Native human collagen type I provides a viable physiologically relevant alternative to xenogeneic sources for tissue engineering applications: A comparative in vitro and in vivo study

• Published in: Journal of biomedical materials research. Part B, Applied biomaterials Vol. 110; no. 10; pp. 2323 - 2337
• Main Authors: Baltazar, Tânia, Kajave, Nilabh S., Rodriguez, Marco, Chakraborty, Srija, Jiang, Bo, Skardal, Aleksander, Kishore, Vipuil, Pober, Jordan S., Albanna, Mohammad Z.
• Format: Journal Article
• Language: English
• Published: Hoboken, USA John Wiley & Sons, Inc 01.10.2022; Wiley Subscription Services, Inc
• Subjects: 3D construct; Amino acid composition; Amino acids; Animals; Biological properties; Biomedical materials; cancer modeling; Cell culture; Chemical properties; Chemotherapy; Collagen; Collagen - chemistry; Collagen - pharmacology; collagen type I; Collagen Type I - chemistry; Collagen Type I - pharmacology; Drug screening; Extracellular Matrix - chemistry; Human performance; Humans; hydrogel; Hydrogels; Hydrogels - chemistry; In vivo methods and tests; Materials research; Materials science; Medicine; Modulus of elasticity; Physical properties; Production methods; Rats; Regenerative medicine; Skin; Substrates; Swelling ratio; Tissue engineering; Tissue Engineering - methods; Tissue Scaffolds - chemistry; Tumors; xeno; collagen type I; cancer modeling; 3D construct; hydrogel; xeno
• ISSN: 1552-4973; 1552-4981
• DOI: 10.1002/jbm.b.35080

Xenogeneic sources of collagen type I remain a common choice for regenerative medicine applications due to ease of availability. Human and animal sources have some similarities, but small variations in amino acid composition can influence the physical properties of collagen, cellular response, and tissue remodeling.
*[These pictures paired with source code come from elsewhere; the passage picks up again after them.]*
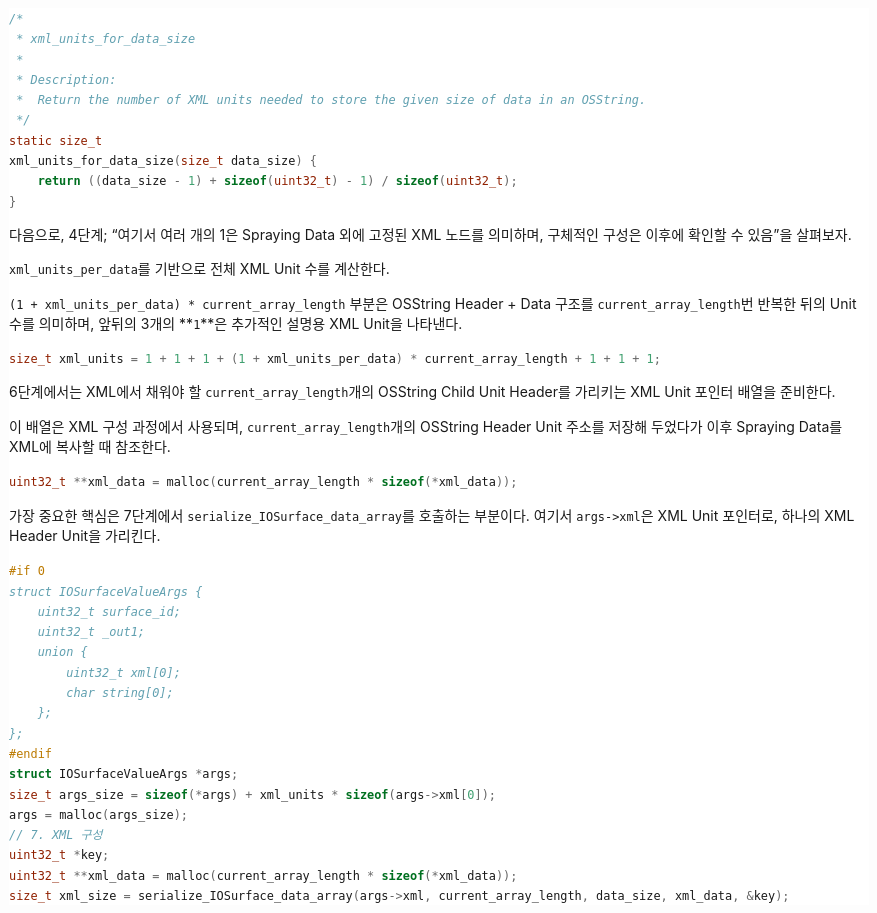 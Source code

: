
 ```c
/*
 * xml_units_for_data_size
 *
 * Description:
 * 	Return the number of XML units needed to store the given size of data in an OSString.
 */
static size_t
xml_units_for_data_size(size_t data_size) {
    return ((data_size - 1) + sizeof(uint32_t) - 1) / sizeof(uint32_t);
}
```

다음으로, 4단계; “여기서 여러 개의 1은 Spraying Data 외에 고정된 XML 노드를 의미하며, 구체적인 구성은 이후에 확인할 수 있음”을 살펴보자.

`xml_units_per_data`를 기반으로 전체 XML Unit 수를 계산한다.

`(1 + xml_units_per_data) * current_array_length` 부분은 OSString Header + Data 구조를 `current_array_length`번 반복한 뒤의 Unit 수를 의미하며, 
앞뒤의 3개의 **`1`**은 추가적인 설명용 XML Unit을 나타낸다.

```c
size_t xml_units = 1 + 1 + 1 + (1 + xml_units_per_data) * current_array_length + 1 + 1 + 1;
```

6단계에서는 XML에서 채워야 할 `current_array_length`개의 OSString Child Unit Header를 가리키는 XML Unit 포인터 배열을 준비한다. 

이 배열은 XML 구성 과정에서 사용되며, `current_array_length`개의 OSString Header Unit 주소를 저장해 두었다가 이후 Spraying Data를 XML에 복사할 때 참조한다.

```c
uint32_t **xml_data = malloc(current_array_length * sizeof(*xml_data));
```

가장 중요한 핵심은 7단계에서 `serialize_IOSurface_data_array`를 호출하는 부분이다.
여기서 `args->xml`은 XML Unit 포인터로, 하나의 XML Header Unit을 가리킨다.

```c
#if 0
struct IOSurfaceValueArgs {
    uint32_t surface_id;
    uint32_t _out1;
    union {
        uint32_t xml[0];
        char string[0];
    };
};
#endif
struct IOSurfaceValueArgs *args;
size_t args_size = sizeof(*args) + xml_units * sizeof(args->xml[0]);
args = malloc(args_size);
// 7. XML 구성
uint32_t *key;
uint32_t **xml_data = malloc(current_array_length * sizeof(*xml_data));
size_t xml_size = serialize_IOSurface_data_array(args->xml, current_array_length, data_size, xml_data, &key);
```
The goal of this work is to compare human collagen type I‐based hydrogels versus animal‐derived collagen type I‐based hydrogels, generated from commercially available products, for their physico‐chemical properties and for tissue engineering and regenerative medicine applications. Specifically, we evaluated whether the native human skin type I collagen could be used in the three most common research applications of this protein: as a substrate for attachment and proliferation of conventional 2D cell culture; as a source of matrix for a 3D cell culture; and as a source of matrix for tissue engineering. Results showed that species and tissue specific variations of collagen sources significantly impact the physical, chemical, and biological properties of collagen hydrogels including gelation kinetics, swelling ratio, collagen fiber morphology, compressive modulus, stability, and metabolic activity of hMSCs. Tumor constructs formulated with human skin collagen showed a differential response to chemotherapy agents compared to rat tail collagen. Human skin collagen performed comparably to rat tail collagen and enabled assembly of perfused human vessels in vivo. Despite differences in collagen manufacturing methods and supplied forms, the results suggest that commercially available human collagen can be used in lieu of xenogeneic sources to create functional scaffolds, but not all sources of human collagen behave similarly. These factors must be considered in the development of 3D tissues for drug screening and regenerative medicine applications.